O Supremo Tribunal Federal (STF) iniciou no dia 26.08 o julgamento sobre a demarcação de terras indígenas, com debate sobre os conceitos de terras tradicionalmente ocupadas por indígenas e o marco temporal, pelo qual somente os indígenas ocupantes de terra na data da promulgação da Constituição Federal, 05.10.1988, teriam direito de tê-la demarcada.

Esse julgamento ocorre após o Tribunal Regional Federal da 4a. Região (TRF-4) ter usado a regra do marco temporal para negar a demarcação de terras indígenas à comunidade Xokleng.

O ministro Relator, Edson Fachin, em manifestação no dia 19.12.2018, propôs a fixação de tese, tema 1.031, com repercussão geral, e deu provimento ao Recurso Extraordinário (RE 1017365), com discussão do “cabimento da reintegração de posse requerida pela Fundação do Meio Ambiente do Estado de Santa Catarina (FATMA) de área administrativamente declarada como de tradicional ocupação indígena, localizada em parte da Reserva Biológica do Sassafrás, em Santa Catarina”.

Ainda nessa manifestação, ele considerou que no recurso extraordinário, a FUNAI delimitou a questão, pugnando pela correta interpretação da extensão do artigo 231, nos seguintes termos: “A Constituição Federal acolheu a teoria do indigenato, na qual a relação estabelecida entre a terra e o indígena é congênita e, por conseguinte, originária.

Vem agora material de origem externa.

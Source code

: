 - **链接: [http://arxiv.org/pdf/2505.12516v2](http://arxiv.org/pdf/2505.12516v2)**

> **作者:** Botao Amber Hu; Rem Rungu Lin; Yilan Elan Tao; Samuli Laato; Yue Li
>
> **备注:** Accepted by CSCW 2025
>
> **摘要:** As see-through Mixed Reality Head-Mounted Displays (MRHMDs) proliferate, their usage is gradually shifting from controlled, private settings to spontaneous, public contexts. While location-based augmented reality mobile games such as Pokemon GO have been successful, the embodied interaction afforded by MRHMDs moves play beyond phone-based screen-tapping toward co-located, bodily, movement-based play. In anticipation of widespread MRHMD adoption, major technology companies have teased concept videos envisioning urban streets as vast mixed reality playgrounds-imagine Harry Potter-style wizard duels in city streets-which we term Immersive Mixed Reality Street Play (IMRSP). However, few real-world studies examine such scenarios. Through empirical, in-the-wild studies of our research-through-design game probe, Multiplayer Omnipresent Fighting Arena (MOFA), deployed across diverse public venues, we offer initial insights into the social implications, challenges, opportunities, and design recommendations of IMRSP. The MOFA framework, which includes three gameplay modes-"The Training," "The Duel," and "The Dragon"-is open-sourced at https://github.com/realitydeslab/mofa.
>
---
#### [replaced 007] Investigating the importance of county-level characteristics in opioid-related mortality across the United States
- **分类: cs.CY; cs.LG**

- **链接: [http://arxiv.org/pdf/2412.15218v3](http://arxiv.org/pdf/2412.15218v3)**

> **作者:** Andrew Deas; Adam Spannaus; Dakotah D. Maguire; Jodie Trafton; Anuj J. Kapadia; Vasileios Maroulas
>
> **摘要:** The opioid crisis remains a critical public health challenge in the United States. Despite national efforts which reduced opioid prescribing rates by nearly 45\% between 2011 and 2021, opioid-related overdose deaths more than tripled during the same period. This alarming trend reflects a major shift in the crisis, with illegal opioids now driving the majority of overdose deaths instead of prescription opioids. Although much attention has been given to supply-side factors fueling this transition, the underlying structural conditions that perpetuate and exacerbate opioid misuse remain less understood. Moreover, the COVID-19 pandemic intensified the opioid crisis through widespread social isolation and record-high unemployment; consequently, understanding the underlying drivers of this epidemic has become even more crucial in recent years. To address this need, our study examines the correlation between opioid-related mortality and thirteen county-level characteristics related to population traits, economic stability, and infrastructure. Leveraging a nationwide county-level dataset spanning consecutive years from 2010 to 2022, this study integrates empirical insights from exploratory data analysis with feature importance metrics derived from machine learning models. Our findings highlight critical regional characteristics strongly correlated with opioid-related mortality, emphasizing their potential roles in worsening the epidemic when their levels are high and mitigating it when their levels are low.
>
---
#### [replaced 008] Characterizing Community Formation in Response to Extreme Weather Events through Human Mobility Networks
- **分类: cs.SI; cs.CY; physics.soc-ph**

De fato, com o advento da Carta Magna, foram reconhecidos os direitos originários dos índios sobre as terras que ocupavam, independentemente de título ou reconhecimento formal. Dentro deste contexto, o processo de demarcação das terras indígenas em si, não possui natureza constitutiva, mas sim declaratória, com o desiderato de delimitar espacialmente os referidos territórios, possibilitando o exercício das prerrogativas constitucionais conferidas aos índios, daí porque rejeita-se de plano o argumento do acórdão de que a cadeia dominial das terras controvertidas remonta oitenta anos”.

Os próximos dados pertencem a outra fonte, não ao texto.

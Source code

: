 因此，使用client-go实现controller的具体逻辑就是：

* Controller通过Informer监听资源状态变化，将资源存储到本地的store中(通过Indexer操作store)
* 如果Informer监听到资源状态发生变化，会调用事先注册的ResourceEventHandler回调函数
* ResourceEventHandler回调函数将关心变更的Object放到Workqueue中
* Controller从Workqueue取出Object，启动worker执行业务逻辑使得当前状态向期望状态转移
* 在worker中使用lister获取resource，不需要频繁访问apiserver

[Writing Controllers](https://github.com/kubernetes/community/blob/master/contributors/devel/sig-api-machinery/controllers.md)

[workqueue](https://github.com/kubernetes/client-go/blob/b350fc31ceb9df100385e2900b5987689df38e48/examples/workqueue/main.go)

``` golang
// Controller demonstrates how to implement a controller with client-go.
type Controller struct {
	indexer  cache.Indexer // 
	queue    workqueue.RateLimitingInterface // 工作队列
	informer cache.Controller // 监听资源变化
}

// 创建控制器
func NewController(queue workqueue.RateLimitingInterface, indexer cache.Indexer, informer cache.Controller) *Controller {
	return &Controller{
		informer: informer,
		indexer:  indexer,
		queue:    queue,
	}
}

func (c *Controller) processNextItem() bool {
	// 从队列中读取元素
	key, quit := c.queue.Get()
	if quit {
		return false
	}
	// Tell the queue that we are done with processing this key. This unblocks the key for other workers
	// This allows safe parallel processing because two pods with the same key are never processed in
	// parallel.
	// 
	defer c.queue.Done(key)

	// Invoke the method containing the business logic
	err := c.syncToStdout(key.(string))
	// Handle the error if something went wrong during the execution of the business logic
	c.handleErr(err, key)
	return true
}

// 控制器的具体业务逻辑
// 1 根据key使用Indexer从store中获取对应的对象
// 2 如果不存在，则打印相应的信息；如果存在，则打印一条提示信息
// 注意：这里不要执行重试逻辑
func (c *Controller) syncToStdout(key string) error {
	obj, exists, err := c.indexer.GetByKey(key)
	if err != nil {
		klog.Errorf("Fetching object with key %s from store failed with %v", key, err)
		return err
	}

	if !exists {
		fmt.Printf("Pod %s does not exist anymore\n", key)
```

A Procuradoria Geral da República (PGR) defendeu ser aplicado o marco temporal para as disputas, após a análise de cada caso concreto.

No dia 09.09.2021 o ministro Relator, Edson Fachin, apresentou seu voto contrário ao marco temporal para demarcar terra indígena, por considerar o direito dos indígenas ser anterior ao próprio Estado brasileiro, atentando contra direitos fundamentais e o Estado Democrático de Direito, quando afirmou: “Entender-se que a Constituição solidificou a questão ao eleger um marco temporal objetivo para a atribuição do direito fundamental a grupo étnico significa fechar-lhes uma vez mais a porta para o exercício completo e digno de todos os direitos inerentes à cidadania“.

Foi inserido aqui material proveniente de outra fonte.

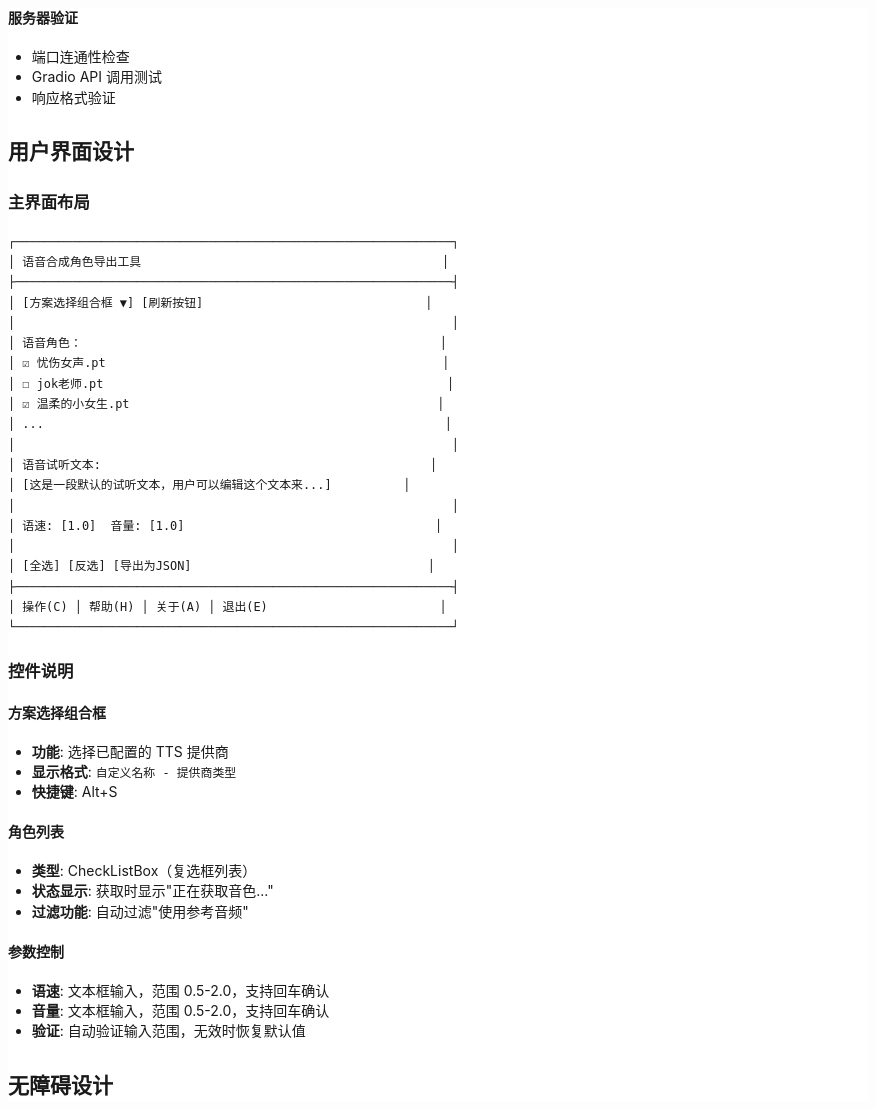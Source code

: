 #### 服务器验证
- 端口连通性检查
- Gradio API 调用测试
- 响应格式验证

## 用户界面设计

### 主界面布局
```
┌─────────────────────────────────────────────────────────────┐
│ 语音合成角色导出工具                                          │
├─────────────────────────────────────────────────────────────┤
│ [方案选择组合框 ▼] [刷新按钮]                               │
│                                                             │
│ 语音角色：                                                  │
│ ☑ 忧伤女声.pt                                               │
│ ☐ jok老师.pt                                                │
│ ☑ 温柔的小女生.pt                                           │
│ ...                                                        │
│                                                             │
│ 语音试听文本:                                              │
│ [这是一段默认的试听文本，用户可以编辑这个文本来...]          │
│                                                             │
│ 语速: [1.0]  音量: [1.0]                                   │
│                                                             │
│ [全选] [反选] [导出为JSON]                                 │
├─────────────────────────────────────────────────────────────┤
│ 操作(C) │ 帮助(H) │ 关于(A) │ 退出(E)                        │
└─────────────────────────────────────────────────────────────┘
```

### 控件说明

#### 方案选择组合框
- **功能**: 选择已配置的 TTS 提供商
- **显示格式**: `自定义名称 - 提供商类型`
- **快捷键**: Alt+S

#### 角色列表
- **类型**: CheckListBox（复选框列表）
- **状态显示**: 获取时显示"正在获取音色..."
- **过滤功能**: 自动过滤"使用参考音频"

#### 参数控制
- **语速**: 文本框输入，范围 0.5-2.0，支持回车确认
- **音量**: 文本框输入，范围 0.5-2.0，支持回车确认
- **验证**: 自动验证输入范围，无效时恢复默认值

## 无障碍设计
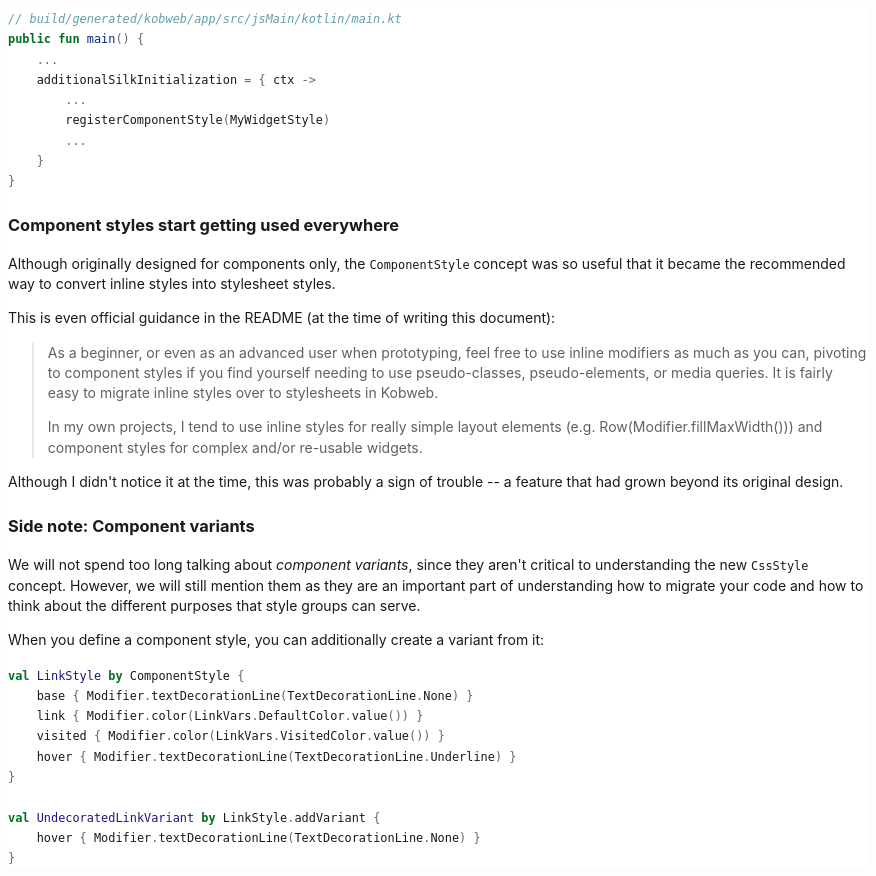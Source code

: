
 ```kotlin
// build/generated/kobweb/app/src/jsMain/kotlin/main.kt
public fun main() {
    ...
    additionalSilkInitialization = { ctx ->
        ...
        registerComponentStyle(MyWidgetStyle)
        ...
    }
}
```

### Component styles start getting used everywhere

Although originally designed for components only, the `ComponentStyle` concept was so useful that it became the
recommended way to convert inline styles into stylesheet styles.

This is even official guidance in the README (at the time of writing this document):

> As a beginner, or even as an advanced user when prototyping, feel free to use inline modifiers as much as you can,
> pivoting to component styles if you find yourself needing to use pseudo-classes, pseudo-elements, or media queries. It
> is fairly easy to migrate inline styles over to stylesheets in Kobweb.
>
> In my own projects, I tend to use inline styles for really simple layout elements (e.g. Row(Modifier.fillMaxWidth()))
> and component styles for complex and/or re-usable widgets.

Although I didn't notice it at the time, this was probably a sign of trouble -- a feature that had grown beyond its
original design.

### Side note: Component variants

We will not spend too long talking about *component variants*, since they aren't critical to understanding the new
`CssStyle` concept. However, we will still mention them as they are an important part of understanding how to migrate
your code and how to think about the different purposes that style groups can serve.

When you define a component style, you can additionally create a variant from it:

```kotlin
val LinkStyle by ComponentStyle {
    base { Modifier.textDecorationLine(TextDecorationLine.None) }
    link { Modifier.color(LinkVars.DefaultColor.value()) }
    visited { Modifier.color(LinkVars.VisitedColor.value()) }
    hover { Modifier.textDecorationLine(TextDecorationLine.Underline) }
}

val UndecoratedLinkVariant by LinkStyle.addVariant {
    hover { Modifier.textDecorationLine(TextDecorationLine.None) }
}
```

Também entendeu ser nulo o título incidente sobre terras indígenas, ao afirmar: “Em nome da posse tradicional indígena, compreende ser nulo e extinto título dominial ou possessório válido incidente nessas áreas afetadas à manutenção do modo de vida das comunidades indígenas, a consistir direito originário da etnia“.

Faltam os votos dos demais ministros para definir esse tema, dando repercussão geral à decisão.